Other Orthodox writers have challenged this view by seriously questioning the Orthodoxy of the exclusive and all-controlling role of the procreative purpose of marriage (Zaphiris; Constantelos, 1975). Some note the inconsistency of the advocacy of sexual continence in marriage with the scriptural teaching that one of the purposes of marriage is to permit the ethical fulfillment of sexual drives, so as to avoid fornication and adultery (1 Cor. 7:1-7). Most authors, however, emphasize the sacramental nature of marriage and its place within the framework of Christian anthropology, seeing the sexual relationship of husband and wife as one aspect of the mutual growth of the couple in love and unity. This approach readily adapts itself to an ethical position that would not only permit but also enjoin sexual relationships of husband and wife for their own sake as expressions of mutual love. Such a view clearly would support the use of contraceptive practices for the purpose of spacing and limiting children so as to permit greater freedom of the couple in the expression of their mutual love."
"I do not suspect this is entirely undebated within Catholic circles either. (After all there are even bishops defending openly gay clergy) "
Regardless of the opinions of some members of the clergy, even bishops, I have an objective and unchanging standard against which to measure all doctrine. In contrast, however, there appears to be little in the way of such objective standards within Orthodox Christianity.
So, even though it may be far from undebated within Catholic circles, everyone knows precisely the official stand of the Church on matters like these. I haven't found the same clarity in my research of Orthodoxy.
"In Orthodoxy, nothing becomes dogma until the people proclaim their AXIOS by living out the proclaimed dogma."
Do you mean that the faithful determine the dogmas of the faith? Then what is to prevent ANY dogma of the faith from being changed in the future?
That is such a humorous discription of the situation.
The official Orthodox and Catholic doctrine are identical, and the level of capitulation in various circles is identical. The level of false teaching against doctrine however is much higher in the Catholic church especially in America.
Paul says it's a sin for women to talk in church or pray uncovered, I don't see the Catholic doctrine following that one.
Further manditory priestly celibacy, which is also against both scripture and the early church, is forced in the Catholic church as a result of mideval politics.

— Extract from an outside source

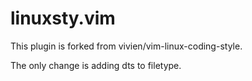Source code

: # linuxsty.vim

This plugin is forked from vivien/vim-linux-coding-style.

The only change is adding dts to filetype.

What about the lack of clarity & consistency regarding primacy and papal infailbility? Purgatory?
Have you ever been to an Orthodox liturgy? Have you ever seen either the Latin Rite or Eastern Rite overseas?
I've never met only one divorced Orthodox, and I've met numerous divorced Catholics. I've never read an article about an abusive Orthodox priest and I've read at least a hundred with Catholic priest and Bishops.
Shouldn't something be said with regard to by their deeds you'll know them?
"Do you mean that the faithful determine the dogmas of the faith? Then what is to prevent ANY dogma of the faith from being changed in the future?"
Hasn't happened yet...2100 years and counting. In any event, I think you've misunderstood what I wrote. Dogma isn't dogma until the people accept it. Once accepted, it can't be changed. The only ones to do that were the Romans with the filioque and perhaps the Immaculate Conception. Beyond that, since the Great Schism there have been no great councils to proclaim dogma since the whole Church by definition can't get together. Canons do fall into disuse (ie no riding in public conveyances with Jews or using a Jewish doctor) and I suppose one might say they have been changed but of course not all canons are even close to dogma.
"I've never met only one divorced Orthodox, and I've met numerous divorced Catholics. I've never read an article about an abusive Orthodox priest and I've read at least a hundred with Catholic priest and Bishops."
Wish I could say the same. I do believe our divorce rates are lower than among most other Christians for example, here in the States its about 14% while the Roman Catholics have a rate of about 19%, but that's nothing to crow about. It is interesting to note that in Greece as a whole, the rate is about 15% while in the US its 43% and in Russia 65%!
"Shouldn't something be said with regard to by their deeds you'll know them?"
That's a positively Protestant statement. Of course you'll know INDIVIDUALS for their deeds. The Church consists not just of the wheat, but also the chaff.
"Further manditory priestly celibacy, which is also against both scripture and the early church, is forced in the Catholic church as a result of mideval politics."
You misunderstand the difference between dogmas/doctrines, which cannot be changed, and disciplines (such as priestly celibacy, Friday abstinence from meat), which are subject to change. Furthermore, the Eastern churches permit married clergy, and Rome has no problem with that. It is simply a discipline of the Roman rite.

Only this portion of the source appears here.